Writing: Author is reworking the files and uploading modified files to the SVN repository as changes are made.
Ready for review #1: File are ready for the first review.
Review #1 completed: The first review is completed.
Working review #1 comments: Author is in the process of incorporating reviewers comments. Author is responding to comments on the Wiki pages and adding disposition ("Completed," "In progress," "Open," or "Rejected")
Ready for review #2: Files are ready for the second review.
Review #2 completed: The second review is completed.
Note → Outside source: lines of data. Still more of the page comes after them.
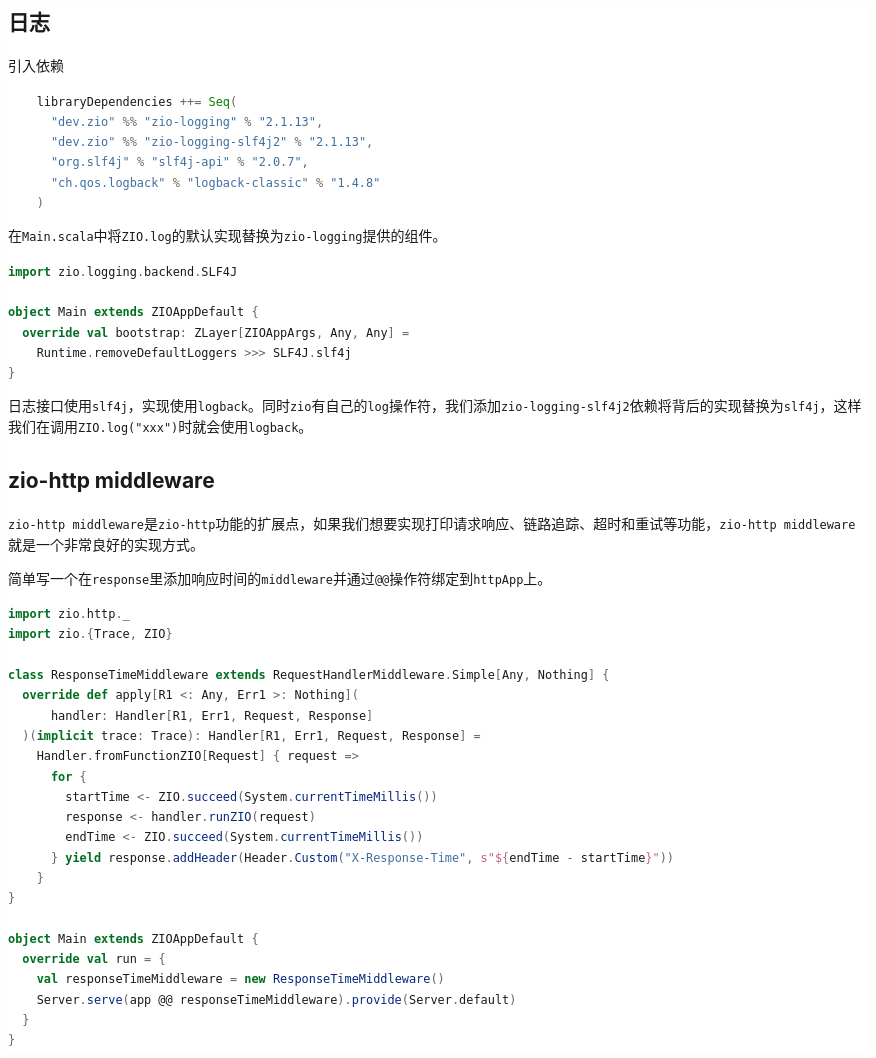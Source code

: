 ## 日志

引入依赖

```scala
    libraryDependencies ++= Seq(
      "dev.zio" %% "zio-logging" % "2.1.13",
      "dev.zio" %% "zio-logging-slf4j2" % "2.1.13",
      "org.slf4j" % "slf4j-api" % "2.0.7",
      "ch.qos.logback" % "logback-classic" % "1.4.8"
    )
```

在`Main.scala`中将`ZIO.log`的默认实现替换为`zio-logging`提供的组件。

```scala
import zio.logging.backend.SLF4J

object Main extends ZIOAppDefault {
  override val bootstrap: ZLayer[ZIOAppArgs, Any, Any] =
    Runtime.removeDefaultLoggers >>> SLF4J.slf4j
}
```

日志接口使用`slf4j`，实现使用`logback`。同时`zio`有自己的`log`操作符，我们添加`zio-logging-slf4j2`依赖将背后的实现替换为`slf4j`，这样我们在调用`ZIO.log("xxx")`时就会使用`logback`。

## zio-http middleware

`zio-http middleware`是`zio-http`功能的扩展点，如果我们想要实现打印请求响应、链路追踪、超时和重试等功能，`zio-http middleware`就是一个非常良好的实现方式。

简单写一个在`response`里添加响应时间的`middleware`并通过`@@`操作符绑定到`httpApp`上。

```scala
import zio.http._
import zio.{Trace, ZIO}

class ResponseTimeMiddleware extends RequestHandlerMiddleware.Simple[Any, Nothing] {
  override def apply[R1 <: Any, Err1 >: Nothing](
      handler: Handler[R1, Err1, Request, Response]
  )(implicit trace: Trace): Handler[R1, Err1, Request, Response] =
    Handler.fromFunctionZIO[Request] { request =>
      for {
        startTime <- ZIO.succeed(System.currentTimeMillis())
        response <- handler.runZIO(request)
        endTime <- ZIO.succeed(System.currentTimeMillis())
      } yield response.addHeader(Header.Custom("X-Response-Time", s"${endTime - startTime}"))
    }
}

object Main extends ZIOAppDefault {
  override val run = {
    val responseTimeMiddleware = new ResponseTimeMiddleware()
    Server.serve(app @@ responseTimeMiddleware).provide(Server.default)
  }
}
```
Working review #2 comments: Author is in the process of incorporating reviewers comments. Author is responding to comments on the Wiki pages and adding disposition ("Completed," "In progress," "Open," or "Rejected")
Ready for review #3: Files are ready for the third review, which includes members of the DITA Adoption Committee and the OASIS Technical Advisory Board.